The independent study, commissioned by Kaspersky Lab with the data analysis was undertaken by Applied Marketing Research, surveyed 600 mid-sized companies with IT security professionals as well as 6,000 consumers with security software installed on their devices, split equally across France, Germany, Italy, Spain, the UK and the US.
The top unwelcome intruders were, not surprisingly, cybercriminals, with 45 per cent of businesses and 47 per cent of consumers worried about protecting their online data from malicious attack. But this is followed closely by wanting to protect it from their own government (36 per cent and 33 per cent respectively), and foreign governments and companies (30 per cent and 26 per cent). As many as one in three (29 per cent) business respondents have concerns about their employer getting to their online data, while a quarter (26 per cent) of consumers worry about their family snooping.
These concerns extended to cybersecurity, where there was widespread confusion about the information cybersecurity providers could access. Many respondents worry that their provider might gather their online data, opinions, location or browsing habits and then share this information with foreign entities. However, the vast majority (87 per cent of businesses and 82 per cent of consumers) trust their security provider to behave ethically in the collection and use of their data.
These results suggest that the current cybersecurity landscape has created for both businesses and consumers an environment of fear, uncertainty and doubt that has left many struggling to trust anyone at all online.

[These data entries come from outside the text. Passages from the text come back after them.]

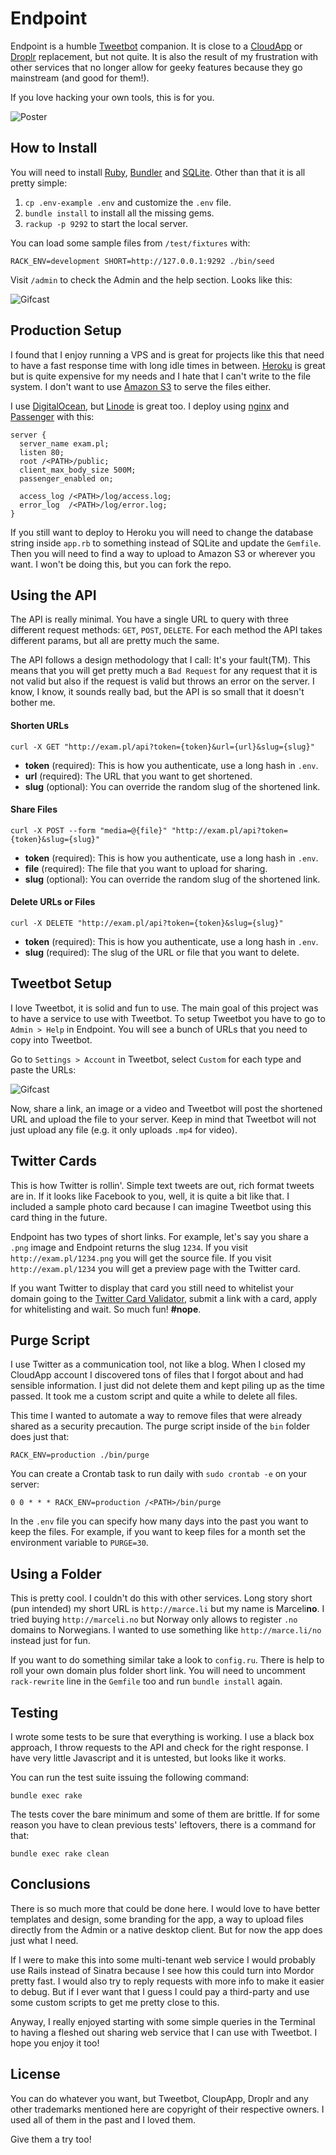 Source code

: # Endpoint

Endpoint is a humble [Tweetbot](http://tapbots.com) companion. It is close to a [CloudApp](http://getcloudapp.com) or [Droplr](http://droplr.com) replacement, but not quite. It is also the result of my frustration with other services that no longer allow for geeky features because they go mainstream (and good for them!).

If you love hacking your own tools, this is for you.

![Poster](doc/poster.png)

## How to Install

You will need to install [Ruby](http://ruby-lang.org), [Bundler](bundler.io) and [SQLite](https://en.wikipedia.org/wiki/SQLite). Other than that it is all pretty simple:

1. `cp .env-example .env` and customize the `.env` file.
2. `bundle install` to install all the missing gems.
3. `rackup -p 9292` to start the local server.

You can load some sample files from `/test/fixtures` with:

```
RACK_ENV=development SHORT=http://127.0.0.1:9292 ./bin/seed
```

Visit `/admin` to check the Admin and the help section. Looks like this:

![Gifcast](doc/gifcast.gif)

## Production Setup

I found that I enjoy running a VPS and is great for projects like this that need to have a fast response time with long idle times in between. [Heroku](http://heroku.com) is great but is quite expensive for my needs and I hate that I can't write to the file system. I don't want to use [Amazon S3](http://aws.amazon.com) to serve the files either.

I use [DigitalOcean](http://digitalocean.com), but [Linode](http://linode.com) is great too. I deploy using [nginx](http://nginx.org) and [Passenger](https://www.phusionpassenger.com) with this:

```
server {
  server_name exam.pl;
  listen 80;
  root /<PATH>/public;
  client_max_body_size 500M;
  passenger_enabled on;

  access_log /<PATH>/log/access.log;
  error_log  /<PATH>/log/error.log;
}
```

If you still want to deploy to Heroku you will need to change the database string inside `app.rb` to something instead of SQLite and update the `Gemfile`. Then you will need to find a way to upload to Amazon S3 or wherever you want. I won't be doing this, but you can fork the repo.

## Using the API

The API is really minimal. You have a single URL to query with three different request methods: `GET`, `POST`, `DELETE`. For each method the API takes different params, but all are pretty much the same.

The API follows a design methodology that I call: It's your fault(TM). This means that you will get pretty much a `Bad Request` for any request that it is not valid but also if the request is valid but throws an error on the server. I know, I know, it sounds really bad, but the API is so small that it doesn't bother me.

#### Shorten URLs

```
curl -X GET "http://exam.pl/api?token={token}&url={url}&slug={slug}"
```

- **token** (required): This is how you authenticate, use a long hash in `.env`.
- **url** (required): The URL that you want to get shortened.
- **slug** (optional): You can override the random slug of the shortened link.

#### Share Files

```
curl -X POST --form "media=@{file}" "http://exam.pl/api?token={token}&slug={slug}"
```

- **token** (required): This is how you authenticate, use a long hash in `.env`.
- **file** (required): The file that you want to upload for sharing.
- **slug** (optional): You can override the random slug of the shortened link.

#### Delete URLs or Files

```
curl -X DELETE "http://exam.pl/api?token={token}&slug={slug}"
```

- **token** (required): This is how you authenticate, use a long hash in `.env`.
- **slug** (required): The slug of the URL or file that you want to delete.

## Tweetbot Setup

I love Tweetbot, it is solid and fun to use. The main goal of this project was to have a service to use with Tweetbot. To setup Tweetbot you have to go to `Admin > Help` in Endpoint. You will see a bunch of URLs that you need to copy into Tweetbot.

Go to  `Settings > Account` in Tweetbot, select `Custom` for each type and paste the URLs:

![Gifcast](doc/tweetbot.png)

Now, share a link, an image or a video and Tweetbot will post the shortened URL and upload the file to your server. Keep in mind that Tweetbot will not just upload any file (e.g. it only uploads `.mp4` for video).

## Twitter Cards

This is how Twitter is rollin'. Simple text tweets are out, rich format tweets are in. If it looks like Facebook to you, well, it is quite a bit like that. I included a sample photo card because I can imagine Tweetbot using this card thing in the future.

Endpoint has two types of short links. For example, let's say you share a `.png` image and  Endpoint returns the slug `1234`. If you visit `http://exam.pl/1234.png` you will get the source file. If you visit `http://exam.pl/1234` you will get a preview page with the Twitter card.

If you want Twitter to display that card you still need to whitelist your domain going to the [Twitter Card Validator](https://cards-dev.twitter.com/validator), submit a link with a card, apply for whitelisting and wait. So much fun! **#nope**.

## Purge Script

I use Twitter as a communication tool, not like a blog. When I closed my CloudApp account I discovered tons of files that I forgot about and had sensible information. I just did not delete them and kept piling up as the time passed. It took me a custom script and quite a while to delete all files.

This time I wanted to automate a way to remove files that were already shared as a security precaution. The purge script inside of the `bin` folder does just that:

```
RACK_ENV=production ./bin/purge
```

You can create a Crontab task to run daily with `sudo crontab -e` on your server:

```
0 0 * * * RACK_ENV=production /<PATH>/bin/purge
```

In the `.env` file you can specify how many days into the past you want to keep the files. For example, if you want to keep files for a month set the environment variable to `PURGE=30`.

## Using a Folder

This is pretty cool. I couldn't do this with other services. Long story short (pun intended) my short URL is `http://marce.li` but my name is Marceli**no**. I tried buying `http://marceli.no` but Norway only allows to register `.no` domains to Norwegians. I wanted to use something like `http://marce.li/no` instead just for fun.

If you want to do something similar take a look to `config.ru`. There is help to roll your own domain plus folder short link. You will need to uncomment `rack-rewrite` line in the `Gemfile` too and run `bundle install` again.

## Testing

I wrote some tests to be sure that everything is working. I use a black box approach, I throw requests to the API and check for the right response. I have very little Javascript and it is untested, but looks like it works.

You can run the test suite issuing the following command:

```
bundle exec rake
```

The tests cover the bare minimum and some of them are brittle. If for some reason you have to clean previous tests' leftovers, there is a command for that:

```
bundle exec rake clean
```

## Conclusions

There is so much more that could be done here. I would love to have better templates and design, some branding for the app, a way to upload files directly from the Admin or a native desktop client. But for now the app does just what I need.

If I were to make this into some multi-tenant web service I would probably use Rails instead of Sinatra because I see how this could turn into Mordor pretty fast. I would also try to reply requests with more info to make it easier to debug. But if I ever want that I guess I could pay a third-party and use some custom scripts to get me pretty close to this.

Anyway, I really enjoyed starting with some simple queries in the Terminal to having a fleshed out sharing web service that I can use with Tweetbot. I hope you enjoy it too!

## License

You can do whatever you want, but Tweetbot, CloupApp, Droplr and any other trademarks mentioned here are copyright of their respective owners. I used all of them in the past and I loved them.

Give them a try too!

Commenting on these findings, Anton Shingarev, VP of public affairs at Kaspersky Lab, said: “These research results are indeed amazing. They provide further evidence that technologies and software are a black box for many companies. They don’t know how they work, what’s inside, what data is collected or how it’s stored. As a result, they don’t trust vendors. I believe this to be unacceptable, and, as an industry, we need to ensure that people understand exactly what we do and what kind of things a security provider would never do. This should be accompanied by an ongoing commitment to building resilience and security into our products, and proving their trustworthiness through transparency and accountability. All this is embedded in our Global Transparency Initiative, a program designed to help rebuild trust in information security.”
Other findings of the research include:
Privacy appears to be considered a fundamental right for everyone: 46 per cent of businesses and 51 per cent of consumers believe a cybersecurity provider should not automatically have to share a user’s private data with the government in matters of national security, but that it should depend on the circumstances.
The research also suggests that other things matter more to business and consumers than a company’s country of origin: 55 per cent of businesses and 66 per cent of consumers say their government should do business with the company that offers the highest quality products or services, even if it is a foreign company. Surprisingly, this rises to 82 per cent and78 per cent respectively when it concerns areas crucial to national security.
Commenting on the findings, Dr Milton Mueller, Professor, Georgia Institute of Technology School of Public Policy, Internet Governance Project, added: “This survey addresses the nexus between nationalism, national security and trust in internet service providers. There are surprising findings regarding consumer and business attitudes towards the role of governments in cybersecurity. For example, it was fascinating to see how many consumers believe that their government should use the best vendor for national security-related capabilities regardless of what country it is from. It was also interesting to see that consumers are more likely to fear their data will be interfered with by their own government than foreign governments.”